══ Data records ══

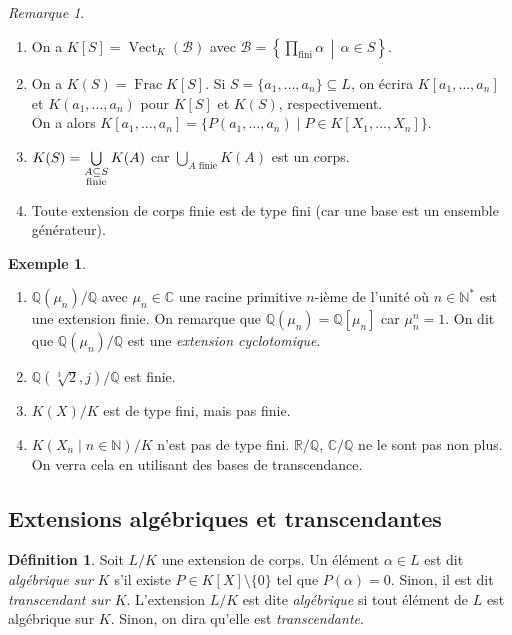 \documentclass{article}
\newcommand{\N}{\mathbb{N}}
\newcommand{\Q}{\mathbb{Q}}
\newcommand{\R}{\mathbb{R}}
\newcommand{\C}{\mathbb{C}}
\newcommand{\base}{\mathcal{B}}
\DeclareMathOperator{\Vect}{Vect}
\DeclareMathOperator{\Frac}{Frac}
\newcommand{\midbar}{\, \middle|\,}
\theoremstyle{plain}
\theoremstyle{definition}
\newtheorem{definition}[theorem]{Définition}
\newtheorem{example}[theorem]{Exemple}
\theoremstyle{remark}
\newtheorem*{remark}{Remarque}
\begin{document}
\begin{remark} \leavevmode
    \begin{enumerate}
        \item On a $K[S] = \Vect_K (\base)$ avec $\base = \left\{\prod\limits_{\text{fini}} \alpha \midbar \alpha \in S\right\}$.
        \item On a $K(S) = \Frac K[S]$. Si $S = \{a_1,\dots,a_n\} \subseteq L$, on écrira $K[a_1,\dots,a_n]$ et $K(a_1,\dots,a_n)$ pour $K[S]$ et $K(S)$, respectivement. \\
        On a alors $K[a_1,\dots,a_n] = \{P(a_1,\dots,a_n) \mid P \in K[X_1,\dots,X_n]\}$.
        \item $K(S) = \bigcup\limits_{\begin{subarray}{c} A \subseteq S \\ \text{finie}\end{subarray}} K(A)$ car $\bigcup\limits_{A \text{ finie}} K(A)$ est un corps.
        \item Toute extension de corps finie est de type fini (car une base est un ensemble générateur).
    \end{enumerate}
\end{remark}

\begin{example} \leavevmode
    \begin{enumerate}
        \item $\Q(\mu_n)/\Q$ avec $\mu_n \in \C$ une racine primitive $n$-ième de l'unité où $n \in \N^*$ est une extension finie. On remarque que $\Q(\mu_n) = \Q[\mu_n]$ car $\mu_n^n = 1$. On dit que $\Q(\mu_n)/\Q$ est une \emph{extension cyclotomique}.
        \item $\Q(\sqrt[3]{2},j)/\Q$ est finie.
        \item $K(X)/K$ est de type fini, mais pas finie.
        \item $K(X_n \mid n \in \N)/K$ n'est pas de type fini. $\R/\Q$, $\C/\Q$ ne le sont pas non plus. On verra cela en utilisant des bases de transcendance.
    \end{enumerate}
\end{example}

\subsection{Extensions algébriques et transcendantes}

\begin{definition}
    Soit $L/K$ une extension de corps. Un élément $\alpha \in L$ est dit \emph{algébrique sur $K$} s'il existe $P \in K[X] \setminus \{0\}$ tel que $P(\alpha) = 0$. Sinon, il est dit \emph{transcendant sur $K$}. L'extension $L/K$ est dite \emph{algébrique} si tout élément de $L$ est algébrique sur $K$. Sinon, on dira qu'elle est \emph{transcendante}.
\end{definition}
\end{document}
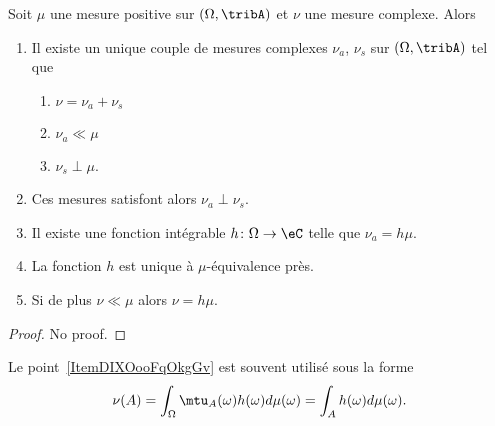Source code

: \begin{theorem}\label{ThoZZMGooKhRYaO}
    Soit \( \mu\) une mesure positive sur \( (\Omega,\tribA)\) et \( \nu\) une mesure complexe. Alors
    \begin{enumerate}
        \item
            Il existe un unique couple de mesures complexes \( \nu_a\), \( \nu_s\) sur \( (\Omega,\tribA)\) tel que
            \begin{enumerate}
                \item
                    \( \nu=\nu_a+\nu_s\)
                \item
                    \( \nu_a\ll\mu\)
                \item
                    \( \nu_s\perp \mu\).
            \end{enumerate}
        \item
            Ces mesures satisfont alors \( \nu_a\perp\nu_s\).
        \item
            Il existe une fonction intégrable \( h\colon \Omega\to \eC\) telle que \( \nu_a=h\mu\).
        \item
            La fonction \( h\) est unique à \( \mu\)-équivalence près.
        \item   \label{ItemDIXOooFqOkgGv}
            Si de plus \( \nu\ll \mu\) alors \( \nu=h\mu\).
    \end{enumerate}
\end{theorem}
\begin{proof}
    No proof.
\end{proof}

\begin{remark}  \label{RemSYRMooZPBhbQ}
    Le point~\ref{ItemDIXOooFqOkgGv} est souvent utilisé sous la forme
    \begin{equation}
        \nu(A)=\int_{\Omega}\mtu_A(\omega)h(\omega)d\mu(\omega)=\int_{A}h(\omega)d\mu(\omega).
    \end{equation}
\end{remark}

═══

§ Aim of the task:
Please retype every record above exactly, leaving out the pictures.

§ Task answer:
 \documentclass{article}
\newcommand{\N}{\mathbb{N}}
\newcommand{\Q}{\mathbb{Q}}
\newcommand{\R}{\mathbb{R}}
\newcommand{\C}{\mathbb{C}}
\newcommand{\base}{\mathcal{B}}
\DeclareMathOperator{\Vect}{Vect}
\DeclareMathOperator{\Frac}{Frac}
\newcommand{\midbar}{\, \middle|\,}
\theoremstyle{plain}
\theoremstyle{definition}
\newtheorem{definition}[theorem]{Définition}
\newtheorem{example}[theorem]{Exemple}
\theoremstyle{remark}
\newtheorem*{remark}{Remarque}
\begin{document}
\begin{remark} \leavevmode
    \begin{enumerate}
        \item On a $K[S] = \Vect_K (\base)$ avec $\base = \left\{\prod\limits_{\text{fini}} \alpha \midbar \alpha \in S\right\}$.
        \item On a $K(S) = \Frac K[S]$. Si $S = \{a_1,\dots,a_n\} \subseteq L$, on écrira $K[a_1,\dots,a_n]$ et $K(a_1,\dots,a_n)$ pour $K[S]$ et $K(S)$, respectivement. \\
        On a alors $K[a_1,\dots,a_n] = \{P(a_1,\dots,a_n) \mid P \in K[X_1,\dots,X_n]\}$.
        \item $K(S) = \bigcup\limits_{\begin{subarray}{c} A \subseteq S \\ \text{finie}\end{subarray}} K(A)$ car $\bigcup\limits_{A \text{ finie}} K(A)$ est un corps.
        \item Toute extension de corps finie est de type fini (car une base est un ensemble générateur).
    \end{enumerate}
\end{remark}

\begin{example} \leavevmode
    \begin{enumerate}
        \item $\Q(\mu_n)/\Q$ avec $\mu_n \in \C$ une racine primitive $n$-ième de l'unité où $n \in \N^*$ est une extension finie. On remarque que $\Q(\mu_n) = \Q[\mu_n]$ car $\mu_n^n = 1$. On dit que $\Q(\mu_n)/\Q$ est une \emph{extension cyclotomique}.
        \item $\Q(\sqrt[3]{2},j)/\Q$ est finie.
        \item $K(X)/K$ est de type fini, mais pas finie.
        \item $K(X_n \mid n \in \N)/K$ n'est pas de type fini. $\R/\Q$, $\C/\Q$ ne le sont pas non plus. On verra cela en utilisant des bases de transcendance.
    \end{enumerate}
\end{example}

\subsection{Extensions algébriques et transcendantes}

\begin{definition}
    Soit $L/K$ une extension de corps. Un élément $\alpha \in L$ est dit \emph{algébrique sur $K$} s'il existe $P \in K[X] \setminus \{0\}$ tel que $P(\alpha) = 0$. Sinon, il est dit \emph{transcendant sur $K$}. L'extension $L/K$ est dite \emph{algébrique} si tout élément de $L$ est algébrique sur $K$. Sinon, on dira qu'elle est \emph{transcendante}.
\end{definition}
\end{document}
Source code

: \begin{theorem}\label{ThoZZMGooKhRYaO}
    Soit \( \mu\) une mesure positive sur \( (\Omega,\tribA)\) et \( \nu\) une mesure complexe. Alors
    \begin{enumerate}
        \item
            Il existe un unique couple de mesures complexes \( \nu_a\), \( \nu_s\) sur \( (\Omega,\tribA)\) tel que
            \begin{enumerate}
                \item
                    \( \nu=\nu_a+\nu_s\)
                \item
                    \( \nu_a\ll\mu\)
                \item
                    \( \nu_s\perp \mu\).
            \end{enumerate}
        \item
            Ces mesures satisfont alors \( \nu_a\perp\nu_s\).
        \item
            Il existe une fonction intégrable \( h\colon \Omega\to \eC\) telle que \( \nu_a=h\mu\).
        \item
            La fonction \( h\) est unique à \( \mu\)-équivalence près.
        \item   \label{ItemDIXOooFqOkgGv}
            Si de plus \( \nu\ll \mu\) alors \( \nu=h\mu\).
    \end{enumerate}
\end{theorem}
\begin{proof}
    No proof.
\end{proof}

\begin{remark}  \label{RemSYRMooZPBhbQ}
    Le point~\ref{ItemDIXOooFqOkgGv} est souvent utilisé sous la forme
    \begin{equation}
        \nu(A)=\int_{\Omega}\mtu_A(\omega)h(\omega)d\mu(\omega)=\int_{A}h(\omega)d\mu(\omega).
    \end{equation}
\end{remark}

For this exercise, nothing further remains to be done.